Ductile iron—sometimes called ductile iron, nodular cast iron, ductile iron, or SG (cast) iron—has been an industry favorite since its invention in the 1940s and perfected in the 50s, 60s and beyond. reason? Spheroidal graphite nodules dot its infrastructure, providing structural integrity not found in ordinary cast iron (aka gray iron).

Mechanical Properties of Ductile Iron
Unlike graphite flakes in gray iron, nodular graphite holds ductile iron together without cracking when bent, and acts as a built-in buffer to prevent wear. This results in products with higher ductility, tensile and yield strength, heat dissipation, and vibration and sound damping properties than their gray iron counterparts.

Ductile iron casting process
The higher the number of nodules in a ductile iron casting, the better its strength and elongation properties. We achieved consistently high nodule counts through vertical in-mold inoculation. In this method, the molten metal is inoculated with magnesium as it is poured into each mold, ensuring even distribution within and between the molds.
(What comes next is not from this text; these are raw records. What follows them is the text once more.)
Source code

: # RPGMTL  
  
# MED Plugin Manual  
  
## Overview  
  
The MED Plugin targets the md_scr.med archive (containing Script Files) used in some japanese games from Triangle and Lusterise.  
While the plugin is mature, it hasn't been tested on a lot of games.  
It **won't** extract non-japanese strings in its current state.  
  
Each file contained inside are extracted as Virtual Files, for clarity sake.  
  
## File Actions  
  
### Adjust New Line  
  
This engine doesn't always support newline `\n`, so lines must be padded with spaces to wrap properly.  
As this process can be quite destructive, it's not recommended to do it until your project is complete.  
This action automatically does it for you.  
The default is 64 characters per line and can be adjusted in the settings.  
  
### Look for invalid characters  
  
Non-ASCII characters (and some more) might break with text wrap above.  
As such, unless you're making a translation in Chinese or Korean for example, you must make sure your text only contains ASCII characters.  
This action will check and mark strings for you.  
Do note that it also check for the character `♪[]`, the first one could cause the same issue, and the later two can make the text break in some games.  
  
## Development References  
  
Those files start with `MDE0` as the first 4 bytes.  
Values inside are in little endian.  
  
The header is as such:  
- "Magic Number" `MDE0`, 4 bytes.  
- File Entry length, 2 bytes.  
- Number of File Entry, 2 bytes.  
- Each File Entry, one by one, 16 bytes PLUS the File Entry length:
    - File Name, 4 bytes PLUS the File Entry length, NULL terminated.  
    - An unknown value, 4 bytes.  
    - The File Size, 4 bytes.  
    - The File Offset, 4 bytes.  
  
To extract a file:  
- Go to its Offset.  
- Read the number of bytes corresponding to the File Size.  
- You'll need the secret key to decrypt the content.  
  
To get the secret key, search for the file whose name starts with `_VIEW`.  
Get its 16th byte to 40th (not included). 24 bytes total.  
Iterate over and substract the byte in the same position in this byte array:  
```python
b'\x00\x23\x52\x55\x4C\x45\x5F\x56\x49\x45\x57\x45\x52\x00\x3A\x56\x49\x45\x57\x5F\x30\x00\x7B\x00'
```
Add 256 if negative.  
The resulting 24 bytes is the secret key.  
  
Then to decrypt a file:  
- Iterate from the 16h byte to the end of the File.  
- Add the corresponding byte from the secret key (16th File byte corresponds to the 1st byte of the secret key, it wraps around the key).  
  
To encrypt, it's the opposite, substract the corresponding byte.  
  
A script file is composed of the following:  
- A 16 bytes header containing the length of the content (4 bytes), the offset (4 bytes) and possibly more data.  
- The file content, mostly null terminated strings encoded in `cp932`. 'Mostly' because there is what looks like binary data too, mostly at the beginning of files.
Our proprietary vertical casting process minimizes air pockets and other structural defects while consistently maintaining a nodularity rate of 85% or higher—far exceeding industry standards.

Benefits of Ductile Iron Castings
Ductile iron offers flexibility in both its physical properties and design. Its castability, machinability, elongation and deformation without breaking ability are far superior to gray cast iron.

The price of ductile iron is significantly lower than that of cast steel, and only slightly higher than that of gray cast iron. However, its overall performance and wear resistance make it a cost-effective solution.

Ductile iron is a very elastic material in terms of yield strength and tensile strength, meaning it can withstand enormous physical stress without changing shape or breaking.